O precedente francês constitui um aviso contra a construção precipitada de culpados. Uma detenção, um apelido conhecido na área ou antecedentes policiais não substituem a prova pericial capaz de vincular uma pessoa à ignição.

Sardenha: quando as câmeras realmente permitem uma condenação

A Itália oferece exemplos em que a autoria pôde ser acreditada. Em junho de 2024, um tribunal de Oristano condenou a quatro anos de prisão um vizinho de Ghilarza por provocar intencionalmente um incêndio ocorrido na Sardenha em julho de 2021.

O fogo queimou cerca de 130 hectares e ameaçou residências, estradas e explorações agrícolas. Na sua extinção participaram mais de 120 pessoas, cinco helicópteros e três aviões Canadair.

Neste caso, os investigadores localizaram o ponto exato onde haviam começado as chamas e utilizaram imagens de videovigilância para reconstruir os movimentos do acusado. O homem optou por um procedimento abreviado e recebeu uma condenação de quatro anos por incêndio florestal doloso. A sentença considerou acreditada a autoria do fogo de Ghilarza.

A faísca nem sempre explica a catástrofe

Os "Perejiles" europeus oferecem, portanto, três possíveis finais: uma condenação por iniciar o fogo, uma absolvição por falta de provas suficientes ou o surgimento de responsabilidades adicionais pelos erros cometidos durante a emergência.
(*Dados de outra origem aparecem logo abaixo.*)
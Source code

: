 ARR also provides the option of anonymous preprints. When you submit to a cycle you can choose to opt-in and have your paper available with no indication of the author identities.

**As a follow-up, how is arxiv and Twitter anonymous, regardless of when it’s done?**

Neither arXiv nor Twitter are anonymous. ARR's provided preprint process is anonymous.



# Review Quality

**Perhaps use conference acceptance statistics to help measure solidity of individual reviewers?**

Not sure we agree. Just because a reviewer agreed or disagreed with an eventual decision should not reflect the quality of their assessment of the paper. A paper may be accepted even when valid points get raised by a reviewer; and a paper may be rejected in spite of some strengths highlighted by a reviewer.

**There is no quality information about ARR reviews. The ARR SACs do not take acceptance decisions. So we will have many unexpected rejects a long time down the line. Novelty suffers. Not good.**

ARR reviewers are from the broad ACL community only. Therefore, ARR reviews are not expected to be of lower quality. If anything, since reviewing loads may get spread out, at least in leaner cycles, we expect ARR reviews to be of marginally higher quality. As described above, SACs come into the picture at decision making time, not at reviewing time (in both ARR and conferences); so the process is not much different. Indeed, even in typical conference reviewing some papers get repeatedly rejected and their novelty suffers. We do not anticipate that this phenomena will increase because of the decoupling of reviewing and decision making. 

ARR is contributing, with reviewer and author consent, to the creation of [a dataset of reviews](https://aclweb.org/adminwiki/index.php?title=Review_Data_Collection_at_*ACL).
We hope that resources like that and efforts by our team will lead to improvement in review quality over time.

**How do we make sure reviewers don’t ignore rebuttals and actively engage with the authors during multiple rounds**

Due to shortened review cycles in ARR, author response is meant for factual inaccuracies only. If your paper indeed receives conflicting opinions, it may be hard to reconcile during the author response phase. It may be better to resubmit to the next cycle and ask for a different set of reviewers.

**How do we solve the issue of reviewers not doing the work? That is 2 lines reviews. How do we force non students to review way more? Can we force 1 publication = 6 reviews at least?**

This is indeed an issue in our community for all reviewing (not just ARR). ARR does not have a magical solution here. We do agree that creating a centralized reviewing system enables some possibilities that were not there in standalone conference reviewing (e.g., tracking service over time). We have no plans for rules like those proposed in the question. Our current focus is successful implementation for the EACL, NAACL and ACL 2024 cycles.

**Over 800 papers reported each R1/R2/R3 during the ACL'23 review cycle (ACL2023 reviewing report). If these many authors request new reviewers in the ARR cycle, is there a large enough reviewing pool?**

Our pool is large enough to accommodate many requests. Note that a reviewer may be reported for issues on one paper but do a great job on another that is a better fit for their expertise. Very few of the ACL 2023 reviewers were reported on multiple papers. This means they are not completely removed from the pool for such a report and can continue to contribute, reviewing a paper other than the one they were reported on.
Em Burgohondo, a investigação deverá determinar se a escavadora foi realmente a origem do incêndio e que grau de conhecimento tinha cada implicado sobre a proibição de trabalhar com maquinaria. Mas também será necessário separar duas questões: quem pôde causar a primeira faísca e por que esse fogo chegou a superar as 50.000 hectares.

O calor, o vento e a secura explicam parte da propagação. Também deverão ser analisadas a continuidade da vegetação, a gestão do monte, a rapidez da resposta e a disponibilidade de meios. O incêndio pode ter começado em um ponto concreto, mas um desastre dessas dimensões raramente tem uma única causa.